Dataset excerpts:

*** Begin section ***

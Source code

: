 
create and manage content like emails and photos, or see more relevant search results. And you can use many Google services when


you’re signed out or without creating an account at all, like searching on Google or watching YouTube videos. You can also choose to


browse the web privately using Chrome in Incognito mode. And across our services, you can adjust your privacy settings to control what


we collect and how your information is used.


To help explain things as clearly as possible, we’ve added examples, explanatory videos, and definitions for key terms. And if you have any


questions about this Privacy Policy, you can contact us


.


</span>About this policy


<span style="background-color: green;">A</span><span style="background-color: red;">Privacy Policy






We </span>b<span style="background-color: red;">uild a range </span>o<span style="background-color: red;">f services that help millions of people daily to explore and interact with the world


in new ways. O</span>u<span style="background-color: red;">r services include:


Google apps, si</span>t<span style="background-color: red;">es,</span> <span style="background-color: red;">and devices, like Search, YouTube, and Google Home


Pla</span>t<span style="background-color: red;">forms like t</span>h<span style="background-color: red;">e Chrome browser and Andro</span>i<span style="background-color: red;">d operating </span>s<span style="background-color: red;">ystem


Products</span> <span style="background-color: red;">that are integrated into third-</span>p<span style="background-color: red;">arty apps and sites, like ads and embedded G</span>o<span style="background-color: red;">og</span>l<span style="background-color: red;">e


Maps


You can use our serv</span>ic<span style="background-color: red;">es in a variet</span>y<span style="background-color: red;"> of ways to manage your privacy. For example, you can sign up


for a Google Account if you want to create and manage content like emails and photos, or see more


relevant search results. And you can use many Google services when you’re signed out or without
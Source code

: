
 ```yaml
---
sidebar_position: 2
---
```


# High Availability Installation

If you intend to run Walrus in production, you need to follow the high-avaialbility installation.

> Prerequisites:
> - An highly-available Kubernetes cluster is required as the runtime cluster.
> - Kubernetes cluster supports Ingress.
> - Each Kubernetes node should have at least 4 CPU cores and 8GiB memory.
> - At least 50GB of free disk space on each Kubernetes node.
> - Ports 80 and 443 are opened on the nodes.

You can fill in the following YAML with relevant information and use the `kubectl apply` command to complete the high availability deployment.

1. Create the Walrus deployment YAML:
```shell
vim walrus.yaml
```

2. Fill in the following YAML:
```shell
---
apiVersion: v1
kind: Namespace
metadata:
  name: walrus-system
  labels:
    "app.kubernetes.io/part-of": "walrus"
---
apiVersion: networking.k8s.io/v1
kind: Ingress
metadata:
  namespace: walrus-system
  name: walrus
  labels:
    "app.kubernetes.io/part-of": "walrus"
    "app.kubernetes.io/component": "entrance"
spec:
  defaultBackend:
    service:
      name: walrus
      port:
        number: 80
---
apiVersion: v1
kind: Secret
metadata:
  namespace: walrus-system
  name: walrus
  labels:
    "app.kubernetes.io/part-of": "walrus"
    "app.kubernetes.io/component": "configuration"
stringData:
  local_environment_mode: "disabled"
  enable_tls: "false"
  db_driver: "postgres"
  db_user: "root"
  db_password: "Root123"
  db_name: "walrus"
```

*** End section ***

Exercise -
In the answer, give the lines from the first line of the data through the line with "</span>About this policy", exactly as they appear and with no additions.

Solution for this exercise -
Source code

: 
create and manage content like emails and photos, or see more relevant search results. And you can use many Google services when


you’re signed out or without creating an account at all, like searching on Google or watching YouTube videos. You can also choose to


browse the web privately using Chrome in Incognito mode. And across our services, you can adjust your privacy settings to control what


we collect and how your information is used.


To help explain things as clearly as possible, we’ve added examples, explanatory videos, and definitions for key terms. And if you have any


questions about this Privacy Policy, you can contact us


.


</span>About this policy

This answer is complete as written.